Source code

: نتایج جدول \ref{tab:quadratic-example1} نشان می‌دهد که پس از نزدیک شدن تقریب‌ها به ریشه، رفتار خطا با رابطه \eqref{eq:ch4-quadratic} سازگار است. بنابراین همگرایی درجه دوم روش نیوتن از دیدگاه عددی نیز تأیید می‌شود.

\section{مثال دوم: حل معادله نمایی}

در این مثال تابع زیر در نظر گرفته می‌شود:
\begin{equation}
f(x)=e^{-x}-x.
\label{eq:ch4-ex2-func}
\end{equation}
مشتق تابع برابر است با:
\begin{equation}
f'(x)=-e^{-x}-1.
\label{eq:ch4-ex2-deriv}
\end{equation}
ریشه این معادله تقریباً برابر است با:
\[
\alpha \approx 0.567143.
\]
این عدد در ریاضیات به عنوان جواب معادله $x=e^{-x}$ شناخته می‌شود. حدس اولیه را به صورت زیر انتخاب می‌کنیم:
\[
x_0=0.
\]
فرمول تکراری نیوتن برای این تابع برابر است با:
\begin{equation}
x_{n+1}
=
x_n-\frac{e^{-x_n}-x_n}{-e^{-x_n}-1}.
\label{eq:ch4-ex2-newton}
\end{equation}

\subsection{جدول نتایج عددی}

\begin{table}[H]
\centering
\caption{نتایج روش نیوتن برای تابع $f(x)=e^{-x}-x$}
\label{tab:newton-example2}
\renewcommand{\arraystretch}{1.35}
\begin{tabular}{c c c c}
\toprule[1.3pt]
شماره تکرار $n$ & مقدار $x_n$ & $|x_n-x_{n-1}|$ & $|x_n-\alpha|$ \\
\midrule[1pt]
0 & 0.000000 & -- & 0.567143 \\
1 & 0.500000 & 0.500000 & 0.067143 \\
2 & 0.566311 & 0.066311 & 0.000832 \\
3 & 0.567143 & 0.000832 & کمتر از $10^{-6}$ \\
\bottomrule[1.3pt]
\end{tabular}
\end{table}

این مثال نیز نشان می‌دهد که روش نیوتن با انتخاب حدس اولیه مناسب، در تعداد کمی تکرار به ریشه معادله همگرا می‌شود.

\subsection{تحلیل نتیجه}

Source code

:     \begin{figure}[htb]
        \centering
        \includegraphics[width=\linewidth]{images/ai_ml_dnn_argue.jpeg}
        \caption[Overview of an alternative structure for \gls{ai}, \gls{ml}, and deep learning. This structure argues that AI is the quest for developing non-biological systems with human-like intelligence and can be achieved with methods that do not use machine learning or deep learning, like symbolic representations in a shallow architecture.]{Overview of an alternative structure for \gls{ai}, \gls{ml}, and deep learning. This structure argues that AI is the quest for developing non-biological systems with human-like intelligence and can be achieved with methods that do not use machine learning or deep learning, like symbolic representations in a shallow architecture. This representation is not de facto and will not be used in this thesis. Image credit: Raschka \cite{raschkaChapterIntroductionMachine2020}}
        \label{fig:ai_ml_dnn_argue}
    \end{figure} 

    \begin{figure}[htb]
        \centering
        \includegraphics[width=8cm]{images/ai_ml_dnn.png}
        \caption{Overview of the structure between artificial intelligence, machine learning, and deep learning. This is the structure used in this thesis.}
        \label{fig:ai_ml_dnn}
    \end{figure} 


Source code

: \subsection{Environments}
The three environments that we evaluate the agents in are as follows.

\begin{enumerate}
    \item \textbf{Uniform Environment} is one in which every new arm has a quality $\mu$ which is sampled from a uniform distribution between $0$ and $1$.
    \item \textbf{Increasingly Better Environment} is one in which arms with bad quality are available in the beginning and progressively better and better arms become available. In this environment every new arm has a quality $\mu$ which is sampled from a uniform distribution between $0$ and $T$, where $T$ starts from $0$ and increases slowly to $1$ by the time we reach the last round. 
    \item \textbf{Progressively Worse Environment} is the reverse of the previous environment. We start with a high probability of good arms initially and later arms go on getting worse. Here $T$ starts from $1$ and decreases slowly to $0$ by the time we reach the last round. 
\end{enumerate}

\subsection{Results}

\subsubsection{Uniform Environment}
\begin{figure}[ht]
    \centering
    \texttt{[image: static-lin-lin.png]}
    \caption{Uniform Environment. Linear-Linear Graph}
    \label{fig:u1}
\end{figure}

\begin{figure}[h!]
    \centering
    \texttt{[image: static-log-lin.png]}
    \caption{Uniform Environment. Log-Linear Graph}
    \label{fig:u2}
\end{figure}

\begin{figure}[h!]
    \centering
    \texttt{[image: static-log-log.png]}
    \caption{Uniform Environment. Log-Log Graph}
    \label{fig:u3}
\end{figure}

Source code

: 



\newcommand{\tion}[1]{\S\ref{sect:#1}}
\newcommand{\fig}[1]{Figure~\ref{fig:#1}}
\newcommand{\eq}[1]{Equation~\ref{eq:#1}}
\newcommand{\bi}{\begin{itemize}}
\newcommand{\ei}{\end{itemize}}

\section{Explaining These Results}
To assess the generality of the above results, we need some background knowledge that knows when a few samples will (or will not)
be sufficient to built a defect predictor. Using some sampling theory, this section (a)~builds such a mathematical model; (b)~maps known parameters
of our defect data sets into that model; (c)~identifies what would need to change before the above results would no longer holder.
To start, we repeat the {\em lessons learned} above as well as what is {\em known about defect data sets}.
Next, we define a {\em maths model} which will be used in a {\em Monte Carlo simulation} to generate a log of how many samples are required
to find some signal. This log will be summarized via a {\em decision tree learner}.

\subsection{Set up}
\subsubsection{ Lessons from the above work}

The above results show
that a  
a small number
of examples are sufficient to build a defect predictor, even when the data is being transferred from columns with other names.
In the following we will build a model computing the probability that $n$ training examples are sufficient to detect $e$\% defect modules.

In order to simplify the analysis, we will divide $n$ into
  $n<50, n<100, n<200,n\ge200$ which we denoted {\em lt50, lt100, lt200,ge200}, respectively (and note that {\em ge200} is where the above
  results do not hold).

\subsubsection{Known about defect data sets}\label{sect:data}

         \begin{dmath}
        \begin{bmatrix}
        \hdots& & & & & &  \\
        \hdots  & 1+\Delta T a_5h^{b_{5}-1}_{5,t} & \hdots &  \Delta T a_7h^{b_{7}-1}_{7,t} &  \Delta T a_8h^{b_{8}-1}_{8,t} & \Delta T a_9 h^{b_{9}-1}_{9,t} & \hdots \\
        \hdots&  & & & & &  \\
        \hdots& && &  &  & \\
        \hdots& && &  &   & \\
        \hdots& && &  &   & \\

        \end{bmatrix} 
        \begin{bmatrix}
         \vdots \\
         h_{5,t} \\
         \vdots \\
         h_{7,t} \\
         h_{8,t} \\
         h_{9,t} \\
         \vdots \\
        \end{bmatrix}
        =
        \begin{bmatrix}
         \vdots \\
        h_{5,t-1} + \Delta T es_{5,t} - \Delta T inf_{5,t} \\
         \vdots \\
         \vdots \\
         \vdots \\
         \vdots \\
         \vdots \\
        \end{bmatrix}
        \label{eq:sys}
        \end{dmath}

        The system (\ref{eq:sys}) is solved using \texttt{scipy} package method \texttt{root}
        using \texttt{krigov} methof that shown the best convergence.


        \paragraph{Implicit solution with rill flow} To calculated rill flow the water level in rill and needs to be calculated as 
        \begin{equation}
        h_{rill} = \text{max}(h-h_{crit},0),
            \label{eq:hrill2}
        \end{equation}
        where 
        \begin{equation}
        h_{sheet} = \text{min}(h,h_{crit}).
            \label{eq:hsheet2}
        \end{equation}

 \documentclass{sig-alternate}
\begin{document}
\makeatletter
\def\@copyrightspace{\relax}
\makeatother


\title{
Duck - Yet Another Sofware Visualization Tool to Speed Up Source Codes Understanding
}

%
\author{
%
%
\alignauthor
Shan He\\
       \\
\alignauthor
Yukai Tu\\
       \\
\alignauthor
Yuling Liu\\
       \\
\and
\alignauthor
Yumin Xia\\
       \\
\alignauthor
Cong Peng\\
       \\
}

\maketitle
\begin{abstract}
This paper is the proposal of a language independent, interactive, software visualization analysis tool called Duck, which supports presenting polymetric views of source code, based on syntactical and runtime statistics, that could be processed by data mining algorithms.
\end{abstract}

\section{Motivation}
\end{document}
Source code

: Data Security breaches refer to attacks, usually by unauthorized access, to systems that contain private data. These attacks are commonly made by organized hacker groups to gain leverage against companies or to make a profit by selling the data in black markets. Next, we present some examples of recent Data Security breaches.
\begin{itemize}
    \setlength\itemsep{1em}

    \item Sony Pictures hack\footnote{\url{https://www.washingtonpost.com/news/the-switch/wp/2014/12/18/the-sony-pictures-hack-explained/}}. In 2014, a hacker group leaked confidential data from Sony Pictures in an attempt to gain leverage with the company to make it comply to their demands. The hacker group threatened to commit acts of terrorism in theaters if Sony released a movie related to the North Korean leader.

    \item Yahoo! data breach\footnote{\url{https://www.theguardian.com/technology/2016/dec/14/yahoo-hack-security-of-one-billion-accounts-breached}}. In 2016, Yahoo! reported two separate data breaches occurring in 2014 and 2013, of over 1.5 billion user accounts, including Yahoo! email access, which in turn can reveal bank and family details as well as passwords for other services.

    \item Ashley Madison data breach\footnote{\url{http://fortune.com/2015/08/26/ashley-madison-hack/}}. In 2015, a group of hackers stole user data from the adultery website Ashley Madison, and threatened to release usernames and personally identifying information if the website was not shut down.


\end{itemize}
···
## Exercise brief
Determine how many lines of the listing above include the word "analysis", and report that number only.

## Answer to the problem
2